[Provided material]:

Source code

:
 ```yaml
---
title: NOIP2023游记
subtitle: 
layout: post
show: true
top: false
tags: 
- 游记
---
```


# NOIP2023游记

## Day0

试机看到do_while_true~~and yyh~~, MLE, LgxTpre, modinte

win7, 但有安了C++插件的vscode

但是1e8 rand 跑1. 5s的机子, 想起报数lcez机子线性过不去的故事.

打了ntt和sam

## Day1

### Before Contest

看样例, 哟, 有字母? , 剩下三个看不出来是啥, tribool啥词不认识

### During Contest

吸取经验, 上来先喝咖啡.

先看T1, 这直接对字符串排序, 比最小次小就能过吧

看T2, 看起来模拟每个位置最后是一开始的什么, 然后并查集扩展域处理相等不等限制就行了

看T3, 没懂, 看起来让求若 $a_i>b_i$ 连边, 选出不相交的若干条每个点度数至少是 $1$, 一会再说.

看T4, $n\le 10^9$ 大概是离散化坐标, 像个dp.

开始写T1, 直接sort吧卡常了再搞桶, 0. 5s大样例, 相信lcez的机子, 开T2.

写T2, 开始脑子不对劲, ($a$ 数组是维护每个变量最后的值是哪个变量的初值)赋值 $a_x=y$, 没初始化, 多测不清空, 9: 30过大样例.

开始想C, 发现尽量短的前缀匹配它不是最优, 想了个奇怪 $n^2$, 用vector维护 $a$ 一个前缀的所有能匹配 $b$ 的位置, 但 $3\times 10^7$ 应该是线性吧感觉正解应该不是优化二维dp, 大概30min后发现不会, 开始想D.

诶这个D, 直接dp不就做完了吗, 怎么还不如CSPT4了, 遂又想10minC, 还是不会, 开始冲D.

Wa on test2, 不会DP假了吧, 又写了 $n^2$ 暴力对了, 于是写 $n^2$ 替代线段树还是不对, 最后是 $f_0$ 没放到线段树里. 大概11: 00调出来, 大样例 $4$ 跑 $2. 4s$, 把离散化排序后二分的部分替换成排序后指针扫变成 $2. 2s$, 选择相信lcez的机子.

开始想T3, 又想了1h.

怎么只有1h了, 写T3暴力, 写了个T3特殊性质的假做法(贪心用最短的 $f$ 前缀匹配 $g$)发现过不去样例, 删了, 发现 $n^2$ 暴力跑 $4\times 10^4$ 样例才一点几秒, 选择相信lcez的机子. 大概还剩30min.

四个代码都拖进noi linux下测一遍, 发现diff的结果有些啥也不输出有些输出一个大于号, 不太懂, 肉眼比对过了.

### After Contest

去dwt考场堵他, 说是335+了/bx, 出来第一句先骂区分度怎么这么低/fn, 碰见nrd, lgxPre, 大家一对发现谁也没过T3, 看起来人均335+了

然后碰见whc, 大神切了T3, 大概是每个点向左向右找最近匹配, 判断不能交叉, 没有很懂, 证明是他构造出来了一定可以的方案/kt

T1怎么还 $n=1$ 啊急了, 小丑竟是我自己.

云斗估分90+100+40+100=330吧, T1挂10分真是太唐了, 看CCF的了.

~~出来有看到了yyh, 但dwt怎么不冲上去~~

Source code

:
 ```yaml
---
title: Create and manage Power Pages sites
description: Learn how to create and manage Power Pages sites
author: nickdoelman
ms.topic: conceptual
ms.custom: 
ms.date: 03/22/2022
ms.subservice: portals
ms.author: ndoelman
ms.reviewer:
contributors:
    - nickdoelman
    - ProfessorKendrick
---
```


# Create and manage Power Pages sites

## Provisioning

[Work to complete]: Where the line containing "看T2, 看起来模拟每个位置最后是一开始的什么, 然后并查集扩展域处理相等不等限制就行了" appears, begin a word-for-word copy and carry it through the last line of the listing, leaving out all other lines.

[Written answer]:
看T2, 看起来模拟每个位置最后是一开始的什么, 然后并查集扩展域处理相等不等限制就行了

看T3, 没懂, 看起来让求若 $a_i>b_i$ 连边, 选出不相交的若干条每个点度数至少是 $1$, 一会再说.

看T4, $n\le 10^9$ 大概是离散化坐标, 像个dp.

开始写T1, 直接sort吧卡常了再搞桶, 0. 5s大样例, 相信lcez的机子, 开T2.

写T2, 开始脑子不对劲, ($a$ 数组是维护每个变量最后的值是哪个变量的初值)赋值 $a_x=y$, 没初始化, 多测不清空, 9: 30过大样例.

开始想C, 发现尽量短的前缀匹配它不是最优, 想了个奇怪 $n^2$, 用vector维护 $a$ 一个前缀的所有能匹配 $b$ 的位置, 但 $3\times 10^7$ 应该是线性吧感觉正解应该不是优化二维dp, 大概30min后发现不会, 开始想D.

诶这个D, 直接dp不就做完了吗, 怎么还不如CSPT4了, 遂又想10minC, 还是不会, 开始冲D.

Wa on test2, 不会DP假了吧, 又写了 $n^2$ 暴力对了, 于是写 $n^2$ 替代线段树还是不对, 最后是 $f_0$ 没放到线段树里. 大概11: 00调出来, 大样例 $4$ 跑 $2. 4s$, 把离散化排序后二分的部分替换成排序后指针扫变成 $2. 2s$, 选择相信lcez的机子.

开始想T3, 又想了1h.

怎么只有1h了, 写T3暴力, 写了个T3特殊性质的假做法(贪心用最短的 $f$ 前缀匹配 $g$)发现过不去样例, 删了, 发现 $n^2$ 暴力跑 $4\times 10^4$ 样例才一点几秒, 选择相信lcez的机子. 大概还剩30min.

四个代码都拖进noi linux下测一遍, 发现diff的结果有些啥也不输出有些输出一个大于号, 不太懂, 肉眼比对过了.

### After Contest

去dwt考场堵他, 说是335+了/bx, 出来第一句先骂区分度怎么这么低/fn, 碰见nrd, lgxPre, 大家一对发现谁也没过T3, 看起来人均335+了

然后碰见whc, 大神切了T3, 大概是每个点向左向右找最近匹配, 判断不能交叉, 没有很懂, 证明是他构造出来了一定可以的方案/kt

T1怎么还 $n=1$ 啊急了, 小丑竟是我自己.

云斗估分90+100+40+100=330吧, T1挂10分真是太唐了, 看CCF的了.

~~出来有看到了yyh, 但dwt怎么不冲上去~~

Source code

:
 ```yaml
---
title: Create and manage Power Pages sites
description: Learn how to create and manage Power Pages sites
author: nickdoelman
ms.topic: conceptual
ms.custom: 
ms.date: 03/22/2022
ms.subservice: portals
ms.author: ndoelman
ms.reviewer:
contributors:
    - nickdoelman
    - ProfessorKendrick
---
```


# Create and manage Power Pages sites

## Provisioning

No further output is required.